▶ _Data for this exercise_
=-=-=-=-=

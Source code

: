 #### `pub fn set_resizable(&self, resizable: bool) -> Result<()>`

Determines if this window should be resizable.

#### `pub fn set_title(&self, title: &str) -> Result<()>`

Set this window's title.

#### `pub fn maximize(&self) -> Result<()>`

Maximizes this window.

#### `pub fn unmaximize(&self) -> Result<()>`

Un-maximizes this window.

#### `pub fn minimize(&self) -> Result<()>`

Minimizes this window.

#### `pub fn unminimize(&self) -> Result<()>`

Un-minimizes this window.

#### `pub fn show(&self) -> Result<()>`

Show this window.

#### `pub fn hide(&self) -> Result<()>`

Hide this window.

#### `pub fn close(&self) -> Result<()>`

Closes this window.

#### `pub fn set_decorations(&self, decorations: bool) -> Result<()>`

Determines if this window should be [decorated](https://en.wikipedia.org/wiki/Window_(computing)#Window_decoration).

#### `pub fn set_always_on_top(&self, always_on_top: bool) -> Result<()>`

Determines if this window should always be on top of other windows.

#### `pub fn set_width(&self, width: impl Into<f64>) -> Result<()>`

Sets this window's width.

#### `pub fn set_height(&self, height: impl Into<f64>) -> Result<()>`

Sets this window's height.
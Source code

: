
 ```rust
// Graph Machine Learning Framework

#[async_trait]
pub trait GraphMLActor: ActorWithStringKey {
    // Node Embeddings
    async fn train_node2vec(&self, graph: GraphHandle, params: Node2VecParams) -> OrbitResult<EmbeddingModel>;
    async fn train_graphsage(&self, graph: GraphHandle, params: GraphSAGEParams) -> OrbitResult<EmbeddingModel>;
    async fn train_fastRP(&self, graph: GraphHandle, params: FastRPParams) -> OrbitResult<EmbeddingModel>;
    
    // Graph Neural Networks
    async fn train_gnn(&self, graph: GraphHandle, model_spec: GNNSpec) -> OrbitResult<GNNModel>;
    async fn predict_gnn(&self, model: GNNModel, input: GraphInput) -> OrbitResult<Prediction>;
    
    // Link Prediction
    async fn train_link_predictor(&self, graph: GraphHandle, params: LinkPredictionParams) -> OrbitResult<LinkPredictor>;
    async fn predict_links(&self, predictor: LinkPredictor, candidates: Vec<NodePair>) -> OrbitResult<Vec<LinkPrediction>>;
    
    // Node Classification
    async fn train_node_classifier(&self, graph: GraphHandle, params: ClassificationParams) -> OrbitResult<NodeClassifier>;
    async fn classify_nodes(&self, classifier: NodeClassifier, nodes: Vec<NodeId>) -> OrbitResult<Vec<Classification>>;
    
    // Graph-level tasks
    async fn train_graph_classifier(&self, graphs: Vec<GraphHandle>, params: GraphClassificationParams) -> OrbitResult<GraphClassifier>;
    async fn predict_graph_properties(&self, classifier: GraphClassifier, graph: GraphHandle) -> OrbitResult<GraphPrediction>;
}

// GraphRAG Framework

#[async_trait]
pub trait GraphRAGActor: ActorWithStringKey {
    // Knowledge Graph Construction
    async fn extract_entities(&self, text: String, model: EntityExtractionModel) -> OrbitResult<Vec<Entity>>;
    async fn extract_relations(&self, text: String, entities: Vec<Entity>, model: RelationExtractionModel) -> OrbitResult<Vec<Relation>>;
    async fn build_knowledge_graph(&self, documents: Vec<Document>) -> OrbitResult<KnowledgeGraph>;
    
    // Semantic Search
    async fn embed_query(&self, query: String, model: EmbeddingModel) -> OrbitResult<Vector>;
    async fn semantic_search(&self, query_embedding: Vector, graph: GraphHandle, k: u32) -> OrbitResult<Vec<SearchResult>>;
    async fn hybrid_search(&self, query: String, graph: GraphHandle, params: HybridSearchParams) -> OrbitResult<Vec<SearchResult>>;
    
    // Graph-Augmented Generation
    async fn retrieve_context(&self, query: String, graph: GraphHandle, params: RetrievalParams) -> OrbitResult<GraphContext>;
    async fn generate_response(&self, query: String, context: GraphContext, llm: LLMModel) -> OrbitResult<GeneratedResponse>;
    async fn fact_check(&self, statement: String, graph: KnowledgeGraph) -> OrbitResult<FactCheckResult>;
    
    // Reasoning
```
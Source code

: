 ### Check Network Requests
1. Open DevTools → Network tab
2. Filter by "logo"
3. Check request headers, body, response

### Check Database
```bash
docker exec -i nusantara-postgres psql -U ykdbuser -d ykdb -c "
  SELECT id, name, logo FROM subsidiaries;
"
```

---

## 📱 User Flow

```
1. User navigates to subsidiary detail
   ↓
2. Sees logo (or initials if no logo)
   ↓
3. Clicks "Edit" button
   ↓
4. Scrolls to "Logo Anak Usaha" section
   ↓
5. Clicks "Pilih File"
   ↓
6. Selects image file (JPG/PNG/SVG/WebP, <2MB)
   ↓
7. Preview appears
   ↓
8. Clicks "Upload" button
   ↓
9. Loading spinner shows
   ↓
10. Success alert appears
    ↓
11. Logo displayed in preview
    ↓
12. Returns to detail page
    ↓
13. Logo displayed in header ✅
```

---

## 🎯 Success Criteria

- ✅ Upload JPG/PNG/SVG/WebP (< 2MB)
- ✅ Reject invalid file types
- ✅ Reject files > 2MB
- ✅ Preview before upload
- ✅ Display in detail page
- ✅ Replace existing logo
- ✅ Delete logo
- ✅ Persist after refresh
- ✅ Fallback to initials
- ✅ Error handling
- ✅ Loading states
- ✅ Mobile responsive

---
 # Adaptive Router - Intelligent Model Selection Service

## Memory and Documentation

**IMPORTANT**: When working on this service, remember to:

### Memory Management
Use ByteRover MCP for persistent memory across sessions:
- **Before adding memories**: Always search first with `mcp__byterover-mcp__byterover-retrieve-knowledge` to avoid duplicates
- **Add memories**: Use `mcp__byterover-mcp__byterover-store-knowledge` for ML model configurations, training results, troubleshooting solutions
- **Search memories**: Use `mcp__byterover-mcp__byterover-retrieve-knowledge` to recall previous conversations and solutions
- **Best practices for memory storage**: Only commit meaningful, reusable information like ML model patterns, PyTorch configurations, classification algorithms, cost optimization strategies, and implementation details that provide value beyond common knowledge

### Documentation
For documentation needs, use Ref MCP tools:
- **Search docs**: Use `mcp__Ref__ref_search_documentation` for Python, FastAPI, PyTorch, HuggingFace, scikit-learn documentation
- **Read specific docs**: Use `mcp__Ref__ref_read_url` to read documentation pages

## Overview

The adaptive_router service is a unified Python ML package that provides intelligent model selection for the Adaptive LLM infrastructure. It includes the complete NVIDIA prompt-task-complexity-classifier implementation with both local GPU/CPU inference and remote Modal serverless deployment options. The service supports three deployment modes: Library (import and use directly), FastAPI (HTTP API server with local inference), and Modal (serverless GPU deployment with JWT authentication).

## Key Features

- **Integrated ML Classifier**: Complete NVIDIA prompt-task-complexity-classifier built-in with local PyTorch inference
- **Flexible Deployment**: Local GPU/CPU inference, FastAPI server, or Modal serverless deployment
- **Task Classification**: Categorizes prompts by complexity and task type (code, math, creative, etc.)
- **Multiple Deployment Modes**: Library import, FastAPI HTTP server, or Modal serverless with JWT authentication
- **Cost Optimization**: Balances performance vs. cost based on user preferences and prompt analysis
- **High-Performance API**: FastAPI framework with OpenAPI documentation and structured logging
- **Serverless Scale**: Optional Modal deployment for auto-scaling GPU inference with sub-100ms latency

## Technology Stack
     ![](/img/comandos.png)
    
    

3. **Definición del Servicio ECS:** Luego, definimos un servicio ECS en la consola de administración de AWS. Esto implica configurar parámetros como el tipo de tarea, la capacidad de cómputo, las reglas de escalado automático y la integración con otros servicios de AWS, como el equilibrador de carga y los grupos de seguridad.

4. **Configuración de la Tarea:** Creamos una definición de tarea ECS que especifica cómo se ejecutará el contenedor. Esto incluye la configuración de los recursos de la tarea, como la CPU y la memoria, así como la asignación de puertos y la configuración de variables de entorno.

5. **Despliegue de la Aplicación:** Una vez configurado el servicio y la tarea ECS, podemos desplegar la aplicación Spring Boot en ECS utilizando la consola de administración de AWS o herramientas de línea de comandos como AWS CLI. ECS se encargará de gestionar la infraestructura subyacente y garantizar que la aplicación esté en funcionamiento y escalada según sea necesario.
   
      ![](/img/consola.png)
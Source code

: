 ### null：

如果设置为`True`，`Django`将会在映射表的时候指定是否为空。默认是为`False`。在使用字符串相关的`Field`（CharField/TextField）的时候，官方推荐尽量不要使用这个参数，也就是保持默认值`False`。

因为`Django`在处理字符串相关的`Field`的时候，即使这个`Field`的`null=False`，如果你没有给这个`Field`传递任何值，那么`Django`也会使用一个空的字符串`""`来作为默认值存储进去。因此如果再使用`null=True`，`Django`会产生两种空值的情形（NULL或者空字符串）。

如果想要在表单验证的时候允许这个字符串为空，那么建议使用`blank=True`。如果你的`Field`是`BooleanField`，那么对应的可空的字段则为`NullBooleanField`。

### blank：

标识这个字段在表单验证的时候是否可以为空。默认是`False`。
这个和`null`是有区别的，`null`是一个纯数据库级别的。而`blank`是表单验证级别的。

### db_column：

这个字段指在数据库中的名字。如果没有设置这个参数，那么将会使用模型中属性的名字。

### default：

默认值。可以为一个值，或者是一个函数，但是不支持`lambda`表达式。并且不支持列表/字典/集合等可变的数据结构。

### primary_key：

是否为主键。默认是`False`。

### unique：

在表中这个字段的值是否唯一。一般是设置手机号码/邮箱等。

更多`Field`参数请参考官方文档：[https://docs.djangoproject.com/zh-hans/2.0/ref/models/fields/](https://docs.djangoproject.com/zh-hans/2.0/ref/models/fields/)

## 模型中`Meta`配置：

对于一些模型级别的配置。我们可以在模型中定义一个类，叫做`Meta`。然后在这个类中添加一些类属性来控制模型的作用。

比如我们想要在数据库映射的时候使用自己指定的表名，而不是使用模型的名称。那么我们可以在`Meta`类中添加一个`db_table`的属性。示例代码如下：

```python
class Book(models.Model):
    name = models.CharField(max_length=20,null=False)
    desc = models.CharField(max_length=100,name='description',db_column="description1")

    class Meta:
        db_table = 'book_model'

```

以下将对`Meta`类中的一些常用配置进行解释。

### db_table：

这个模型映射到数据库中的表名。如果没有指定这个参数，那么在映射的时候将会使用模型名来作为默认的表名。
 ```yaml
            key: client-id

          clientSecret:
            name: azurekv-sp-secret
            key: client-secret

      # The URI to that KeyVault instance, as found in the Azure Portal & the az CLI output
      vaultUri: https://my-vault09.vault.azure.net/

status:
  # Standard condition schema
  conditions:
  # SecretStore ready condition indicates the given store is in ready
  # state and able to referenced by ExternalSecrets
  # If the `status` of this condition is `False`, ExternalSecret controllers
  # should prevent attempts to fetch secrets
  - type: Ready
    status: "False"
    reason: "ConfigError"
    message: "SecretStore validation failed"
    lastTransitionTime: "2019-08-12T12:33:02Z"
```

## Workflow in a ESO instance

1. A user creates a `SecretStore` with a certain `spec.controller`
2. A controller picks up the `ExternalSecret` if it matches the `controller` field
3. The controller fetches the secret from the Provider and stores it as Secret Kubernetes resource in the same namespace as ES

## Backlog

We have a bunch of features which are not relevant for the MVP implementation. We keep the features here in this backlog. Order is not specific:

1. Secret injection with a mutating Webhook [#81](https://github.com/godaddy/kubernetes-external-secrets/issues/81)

=-=-=-=-=

▶ _Assigned task_
From the listing above, pick out each line where the word "docs" appears.

▶ _Your response_
- **Search docs**: Use `mcp__Ref__ref_search_documentation` for Python, FastAPI, PyTorch, HuggingFace, scikit-learn documentation
- **Read specific docs**: Use `mcp__Ref__ref_read_url` to read documentation pages
更多`Field`参数请参考官方文档：[https://docs.djangoproject.com/zh-hans/2.0/ref/models/fields/](https://docs.djangoproject.com/zh-hans/2.0/ref/models/fields/)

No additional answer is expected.